Exercise objective: From the line with "or not he was" through the line with "Sets'' in some", inclusive, return each line of the data below exactly and leave the rest out.
──────── Material for this exercise ────────
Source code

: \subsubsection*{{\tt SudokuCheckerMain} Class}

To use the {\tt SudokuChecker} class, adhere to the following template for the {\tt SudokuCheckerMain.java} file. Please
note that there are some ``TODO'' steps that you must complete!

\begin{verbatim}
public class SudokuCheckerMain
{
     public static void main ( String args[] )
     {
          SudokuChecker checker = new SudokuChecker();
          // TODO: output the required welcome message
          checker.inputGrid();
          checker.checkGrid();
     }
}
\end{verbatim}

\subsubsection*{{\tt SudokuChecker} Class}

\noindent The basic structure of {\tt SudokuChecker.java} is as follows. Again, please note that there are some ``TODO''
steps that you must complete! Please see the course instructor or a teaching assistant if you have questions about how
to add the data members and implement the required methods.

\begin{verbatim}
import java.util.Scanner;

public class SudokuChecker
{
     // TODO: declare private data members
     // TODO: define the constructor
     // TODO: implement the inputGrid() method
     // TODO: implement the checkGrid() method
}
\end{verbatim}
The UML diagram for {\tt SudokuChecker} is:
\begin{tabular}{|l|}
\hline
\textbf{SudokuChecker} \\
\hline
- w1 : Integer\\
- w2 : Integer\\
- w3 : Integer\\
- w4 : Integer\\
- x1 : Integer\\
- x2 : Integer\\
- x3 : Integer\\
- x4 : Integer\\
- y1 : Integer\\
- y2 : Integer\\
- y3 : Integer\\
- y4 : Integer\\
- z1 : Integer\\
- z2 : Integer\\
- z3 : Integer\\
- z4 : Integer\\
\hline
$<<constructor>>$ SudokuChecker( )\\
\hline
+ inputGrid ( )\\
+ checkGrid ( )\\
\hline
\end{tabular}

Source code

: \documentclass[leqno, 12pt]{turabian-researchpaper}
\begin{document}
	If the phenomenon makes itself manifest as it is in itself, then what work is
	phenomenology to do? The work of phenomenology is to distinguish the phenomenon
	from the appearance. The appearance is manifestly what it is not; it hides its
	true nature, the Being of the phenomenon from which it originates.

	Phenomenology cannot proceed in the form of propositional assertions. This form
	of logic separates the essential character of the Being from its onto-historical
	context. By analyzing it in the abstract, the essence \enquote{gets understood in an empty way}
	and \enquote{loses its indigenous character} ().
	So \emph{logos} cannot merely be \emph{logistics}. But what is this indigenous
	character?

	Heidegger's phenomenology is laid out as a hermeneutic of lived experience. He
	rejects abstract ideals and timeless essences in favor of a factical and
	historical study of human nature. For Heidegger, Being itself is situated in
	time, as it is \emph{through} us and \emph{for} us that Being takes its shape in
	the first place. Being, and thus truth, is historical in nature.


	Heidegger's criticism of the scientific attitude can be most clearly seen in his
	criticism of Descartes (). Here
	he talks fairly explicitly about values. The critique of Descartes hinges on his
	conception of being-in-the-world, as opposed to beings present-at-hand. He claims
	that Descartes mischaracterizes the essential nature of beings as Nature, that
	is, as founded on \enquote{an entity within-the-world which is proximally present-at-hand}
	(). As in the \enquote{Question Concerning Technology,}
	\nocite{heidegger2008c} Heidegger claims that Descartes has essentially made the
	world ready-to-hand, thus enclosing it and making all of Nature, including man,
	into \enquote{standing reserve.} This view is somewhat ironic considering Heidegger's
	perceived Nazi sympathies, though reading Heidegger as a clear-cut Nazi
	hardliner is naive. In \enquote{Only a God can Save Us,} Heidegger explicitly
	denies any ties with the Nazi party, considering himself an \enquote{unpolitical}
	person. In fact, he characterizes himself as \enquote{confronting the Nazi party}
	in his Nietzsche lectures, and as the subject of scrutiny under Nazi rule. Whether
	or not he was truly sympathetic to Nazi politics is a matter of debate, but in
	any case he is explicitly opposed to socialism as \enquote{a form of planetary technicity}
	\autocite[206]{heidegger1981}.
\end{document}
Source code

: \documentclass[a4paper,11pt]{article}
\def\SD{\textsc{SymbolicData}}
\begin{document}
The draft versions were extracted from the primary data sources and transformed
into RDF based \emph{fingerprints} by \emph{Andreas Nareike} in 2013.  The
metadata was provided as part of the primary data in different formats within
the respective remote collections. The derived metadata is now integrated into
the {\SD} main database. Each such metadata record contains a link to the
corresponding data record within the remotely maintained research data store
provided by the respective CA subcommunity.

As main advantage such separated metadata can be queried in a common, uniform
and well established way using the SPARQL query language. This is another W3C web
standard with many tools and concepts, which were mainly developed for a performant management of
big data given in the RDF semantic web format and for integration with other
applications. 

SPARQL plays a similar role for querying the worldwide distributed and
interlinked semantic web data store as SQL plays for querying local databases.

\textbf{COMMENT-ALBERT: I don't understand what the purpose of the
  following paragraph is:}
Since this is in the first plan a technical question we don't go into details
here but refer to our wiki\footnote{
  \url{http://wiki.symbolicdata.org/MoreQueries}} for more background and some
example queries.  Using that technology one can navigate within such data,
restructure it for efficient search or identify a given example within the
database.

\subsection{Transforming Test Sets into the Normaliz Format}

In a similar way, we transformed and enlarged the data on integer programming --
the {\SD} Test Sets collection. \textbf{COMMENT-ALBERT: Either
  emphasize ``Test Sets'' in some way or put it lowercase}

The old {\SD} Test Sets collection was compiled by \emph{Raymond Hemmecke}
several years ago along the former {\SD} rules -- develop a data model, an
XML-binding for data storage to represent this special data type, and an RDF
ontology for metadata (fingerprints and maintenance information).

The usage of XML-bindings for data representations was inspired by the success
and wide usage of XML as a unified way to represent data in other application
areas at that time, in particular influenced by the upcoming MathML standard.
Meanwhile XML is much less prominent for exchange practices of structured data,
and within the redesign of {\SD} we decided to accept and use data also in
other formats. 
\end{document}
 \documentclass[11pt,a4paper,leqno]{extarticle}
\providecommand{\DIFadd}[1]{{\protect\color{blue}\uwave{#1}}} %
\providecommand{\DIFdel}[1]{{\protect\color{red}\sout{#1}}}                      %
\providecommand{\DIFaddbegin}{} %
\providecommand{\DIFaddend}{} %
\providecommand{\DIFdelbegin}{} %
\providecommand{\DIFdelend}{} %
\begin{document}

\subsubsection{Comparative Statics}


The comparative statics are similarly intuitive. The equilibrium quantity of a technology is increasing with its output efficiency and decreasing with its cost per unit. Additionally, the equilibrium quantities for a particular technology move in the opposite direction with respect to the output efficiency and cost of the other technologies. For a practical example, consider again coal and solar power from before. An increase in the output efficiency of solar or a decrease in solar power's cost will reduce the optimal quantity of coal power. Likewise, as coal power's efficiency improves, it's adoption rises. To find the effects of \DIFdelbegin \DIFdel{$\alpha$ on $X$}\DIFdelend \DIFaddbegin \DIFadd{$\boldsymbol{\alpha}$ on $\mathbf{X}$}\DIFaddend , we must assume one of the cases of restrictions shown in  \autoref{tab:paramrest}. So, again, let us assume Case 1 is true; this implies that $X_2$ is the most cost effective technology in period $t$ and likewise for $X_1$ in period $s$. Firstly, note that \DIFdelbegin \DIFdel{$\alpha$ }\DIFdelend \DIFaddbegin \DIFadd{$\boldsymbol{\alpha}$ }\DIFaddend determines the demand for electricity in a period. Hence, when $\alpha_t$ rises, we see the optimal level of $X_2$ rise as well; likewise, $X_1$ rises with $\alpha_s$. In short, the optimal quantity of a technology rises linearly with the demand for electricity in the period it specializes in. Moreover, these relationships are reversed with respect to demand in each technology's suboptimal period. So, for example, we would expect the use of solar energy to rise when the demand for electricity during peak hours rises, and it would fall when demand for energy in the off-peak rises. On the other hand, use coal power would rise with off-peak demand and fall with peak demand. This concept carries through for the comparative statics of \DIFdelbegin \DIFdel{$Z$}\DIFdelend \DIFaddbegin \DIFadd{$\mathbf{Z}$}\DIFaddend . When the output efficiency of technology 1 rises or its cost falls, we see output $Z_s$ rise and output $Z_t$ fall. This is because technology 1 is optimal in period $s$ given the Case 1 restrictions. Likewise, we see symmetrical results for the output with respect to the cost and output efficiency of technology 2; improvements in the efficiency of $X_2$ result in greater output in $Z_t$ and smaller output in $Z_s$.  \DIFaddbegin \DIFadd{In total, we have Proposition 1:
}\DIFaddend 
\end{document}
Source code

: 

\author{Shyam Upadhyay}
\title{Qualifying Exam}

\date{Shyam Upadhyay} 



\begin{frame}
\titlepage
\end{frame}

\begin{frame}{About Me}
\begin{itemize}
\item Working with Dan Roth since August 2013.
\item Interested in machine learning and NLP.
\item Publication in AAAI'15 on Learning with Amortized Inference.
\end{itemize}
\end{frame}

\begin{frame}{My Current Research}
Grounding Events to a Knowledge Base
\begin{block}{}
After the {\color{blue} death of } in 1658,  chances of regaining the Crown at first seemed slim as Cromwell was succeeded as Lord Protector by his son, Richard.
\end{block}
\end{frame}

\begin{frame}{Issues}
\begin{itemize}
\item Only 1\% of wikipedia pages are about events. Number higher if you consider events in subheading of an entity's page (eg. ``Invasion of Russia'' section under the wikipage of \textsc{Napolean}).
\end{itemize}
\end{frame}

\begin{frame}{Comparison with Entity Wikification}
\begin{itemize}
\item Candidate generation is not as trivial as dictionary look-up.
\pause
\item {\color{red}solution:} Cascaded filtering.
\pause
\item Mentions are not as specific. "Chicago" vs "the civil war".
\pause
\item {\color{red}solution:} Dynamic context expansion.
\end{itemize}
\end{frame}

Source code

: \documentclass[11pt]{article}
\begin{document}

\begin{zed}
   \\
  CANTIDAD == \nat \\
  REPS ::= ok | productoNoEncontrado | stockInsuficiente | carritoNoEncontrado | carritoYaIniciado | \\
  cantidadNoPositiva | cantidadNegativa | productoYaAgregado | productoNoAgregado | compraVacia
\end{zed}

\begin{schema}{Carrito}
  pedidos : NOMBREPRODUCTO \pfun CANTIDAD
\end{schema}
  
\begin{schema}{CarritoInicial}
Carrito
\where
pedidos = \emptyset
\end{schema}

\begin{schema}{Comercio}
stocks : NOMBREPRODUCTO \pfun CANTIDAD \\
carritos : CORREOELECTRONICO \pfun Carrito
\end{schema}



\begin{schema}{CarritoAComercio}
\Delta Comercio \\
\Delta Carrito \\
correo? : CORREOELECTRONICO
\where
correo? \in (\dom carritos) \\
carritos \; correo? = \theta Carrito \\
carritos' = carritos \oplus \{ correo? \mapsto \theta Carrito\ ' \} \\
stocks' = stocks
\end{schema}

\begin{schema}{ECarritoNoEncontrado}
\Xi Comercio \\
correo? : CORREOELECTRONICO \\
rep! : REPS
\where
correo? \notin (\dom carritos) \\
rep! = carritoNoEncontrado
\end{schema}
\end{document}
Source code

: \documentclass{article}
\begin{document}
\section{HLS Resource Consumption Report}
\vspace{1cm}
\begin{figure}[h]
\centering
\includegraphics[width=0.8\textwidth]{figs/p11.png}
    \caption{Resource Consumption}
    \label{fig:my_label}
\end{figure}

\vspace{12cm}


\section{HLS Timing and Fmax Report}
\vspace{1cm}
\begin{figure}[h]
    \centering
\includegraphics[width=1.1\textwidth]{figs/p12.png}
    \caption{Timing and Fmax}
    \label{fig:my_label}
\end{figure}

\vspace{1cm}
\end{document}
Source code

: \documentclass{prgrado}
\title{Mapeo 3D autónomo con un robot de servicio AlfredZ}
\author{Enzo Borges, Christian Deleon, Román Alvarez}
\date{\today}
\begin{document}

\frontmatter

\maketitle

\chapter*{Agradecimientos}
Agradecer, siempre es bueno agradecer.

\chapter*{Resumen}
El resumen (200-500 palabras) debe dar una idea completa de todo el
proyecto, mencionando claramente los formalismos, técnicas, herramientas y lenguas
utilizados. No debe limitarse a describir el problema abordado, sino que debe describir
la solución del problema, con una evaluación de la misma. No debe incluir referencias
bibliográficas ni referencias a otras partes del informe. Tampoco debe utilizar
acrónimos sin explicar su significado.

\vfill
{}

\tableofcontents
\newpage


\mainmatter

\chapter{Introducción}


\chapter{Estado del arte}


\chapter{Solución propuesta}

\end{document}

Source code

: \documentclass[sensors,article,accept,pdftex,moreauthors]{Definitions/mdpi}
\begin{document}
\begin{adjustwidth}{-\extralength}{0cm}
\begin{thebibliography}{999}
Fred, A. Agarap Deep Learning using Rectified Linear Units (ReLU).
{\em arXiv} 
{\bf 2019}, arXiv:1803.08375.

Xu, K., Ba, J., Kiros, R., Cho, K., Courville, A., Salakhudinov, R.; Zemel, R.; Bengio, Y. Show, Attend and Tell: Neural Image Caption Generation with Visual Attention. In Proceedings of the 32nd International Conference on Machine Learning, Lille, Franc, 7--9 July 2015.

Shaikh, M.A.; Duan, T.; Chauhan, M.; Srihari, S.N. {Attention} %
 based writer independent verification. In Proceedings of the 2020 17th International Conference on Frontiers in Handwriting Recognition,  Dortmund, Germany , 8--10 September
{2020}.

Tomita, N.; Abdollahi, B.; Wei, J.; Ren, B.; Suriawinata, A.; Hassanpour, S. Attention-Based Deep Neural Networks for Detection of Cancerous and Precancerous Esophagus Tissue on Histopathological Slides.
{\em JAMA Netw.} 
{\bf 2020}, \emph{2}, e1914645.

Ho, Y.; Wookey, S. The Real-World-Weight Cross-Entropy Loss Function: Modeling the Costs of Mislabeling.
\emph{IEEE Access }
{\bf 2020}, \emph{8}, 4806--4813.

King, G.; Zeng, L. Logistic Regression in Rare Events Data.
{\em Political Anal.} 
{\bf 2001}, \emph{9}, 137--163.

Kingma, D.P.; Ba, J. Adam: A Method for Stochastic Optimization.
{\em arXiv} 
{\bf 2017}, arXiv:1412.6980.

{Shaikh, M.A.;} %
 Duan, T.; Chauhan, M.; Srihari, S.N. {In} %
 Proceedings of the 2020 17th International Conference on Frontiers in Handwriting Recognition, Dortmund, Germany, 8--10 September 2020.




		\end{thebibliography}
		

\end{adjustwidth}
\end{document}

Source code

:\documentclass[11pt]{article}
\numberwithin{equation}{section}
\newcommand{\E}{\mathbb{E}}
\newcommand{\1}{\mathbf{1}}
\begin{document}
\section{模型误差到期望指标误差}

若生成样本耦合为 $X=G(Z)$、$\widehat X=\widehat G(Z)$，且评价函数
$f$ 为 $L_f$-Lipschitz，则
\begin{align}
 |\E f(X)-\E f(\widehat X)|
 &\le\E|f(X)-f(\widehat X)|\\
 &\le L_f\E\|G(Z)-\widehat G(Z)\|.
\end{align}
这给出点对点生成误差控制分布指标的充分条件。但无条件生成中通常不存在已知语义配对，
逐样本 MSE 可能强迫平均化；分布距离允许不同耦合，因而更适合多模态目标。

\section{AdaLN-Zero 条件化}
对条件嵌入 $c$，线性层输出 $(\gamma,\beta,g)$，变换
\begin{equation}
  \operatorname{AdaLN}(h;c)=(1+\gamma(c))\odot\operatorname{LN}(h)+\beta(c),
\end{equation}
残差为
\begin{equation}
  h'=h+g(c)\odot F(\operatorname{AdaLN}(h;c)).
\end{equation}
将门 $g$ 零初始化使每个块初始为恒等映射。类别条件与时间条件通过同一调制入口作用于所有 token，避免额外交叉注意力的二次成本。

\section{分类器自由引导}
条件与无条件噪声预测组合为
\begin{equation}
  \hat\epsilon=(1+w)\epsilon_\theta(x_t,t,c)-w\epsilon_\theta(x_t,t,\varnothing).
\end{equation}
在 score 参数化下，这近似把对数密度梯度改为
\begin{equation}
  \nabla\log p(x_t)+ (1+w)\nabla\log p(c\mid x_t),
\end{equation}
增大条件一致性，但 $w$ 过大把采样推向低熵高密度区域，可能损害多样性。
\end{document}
────────
Solution for this problem:
	or not he was truly sympathetic to Nazi politics is a matter of debate, but in
	any case he is explicitly opposed to socialism as \enquote{a form of planetary technicity}
	\autocite[206]{heidegger1981}.
\end{document}
Source code

: \documentclass[a4paper,11pt]{article}
\def\SD{\textsc{SymbolicData}}
\begin{document}
The draft versions were extracted from the primary data sources and transformed
into RDF based \emph{fingerprints} by \emph{Andreas Nareike} in 2013.  The
metadata was provided as part of the primary data in different formats within
the respective remote collections. The derived metadata is now integrated into
the {\SD} main database. Each such metadata record contains a link to the
corresponding data record within the remotely maintained research data store
provided by the respective CA subcommunity.

As main advantage such separated metadata can be queried in a common, uniform
and well established way using the SPARQL query language. This is another W3C web
standard with many tools and concepts, which were mainly developed for a performant management of
big data given in the RDF semantic web format and for integration with other
applications. 

SPARQL plays a similar role for querying the worldwide distributed and
interlinked semantic web data store as SQL plays for querying local databases.

\textbf{COMMENT-ALBERT: I don't understand what the purpose of the
  following paragraph is:}
Since this is in the first plan a technical question we don't go into details
here but refer to our wiki\footnote{
  \url{http://wiki.symbolicdata.org/MoreQueries}} for more background and some
example queries.  Using that technology one can navigate within such data,
restructure it for efficient search or identify a given example within the
database.

\subsection{Transforming Test Sets into the Normaliz Format}

In a similar way, we transformed and enlarged the data on integer programming --
the {\SD} Test Sets collection. \textbf{COMMENT-ALBERT: Either
  emphasize ``Test Sets'' in some way or put it lowercase}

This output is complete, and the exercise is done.